Collected data:

####################

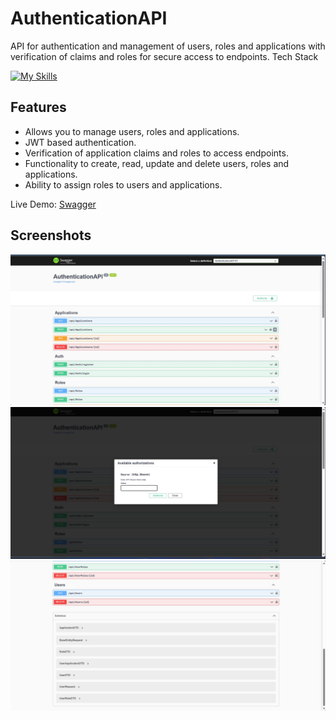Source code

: # AuthenticationAPI

API for authentication and management of users, roles and applications with verification of claims and roles for secure access to endpoints. Tech Stack


[![My Skills](https://skillicons.dev/icons?i=azure,cs,dotnet,git)](https://skillicons.dev)


## Features
* Allows you to manage users, roles and applications.
* JWT based authentication.
* Verification of application claims and roles to access endpoints.
* Functionality to create, read, update and delete users, roles and applications.
* Ability to assign roles to users and applications.


Live Demo: [Swagger](https://bammauth.azurewebsites.net/swagger/index.html)
## Screenshots

![Endpoints](https://github.com/bryanmonterom/AuthenticationAPI/blob/main/img/img1.jpg?raw=true)
![Auth](https://github.com/bryanmonterom/AuthenticationAPI/blob/main/img/img2.jpg?raw=true)
![Schemas](https://github.com/bryanmonterom/AuthenticationAPI/blob/main/img/img3.jpg?raw=true)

####################

Task details:
Going line by line through the entries above, count each line that has the word "claims", then state the count alone.

Exercise response:
2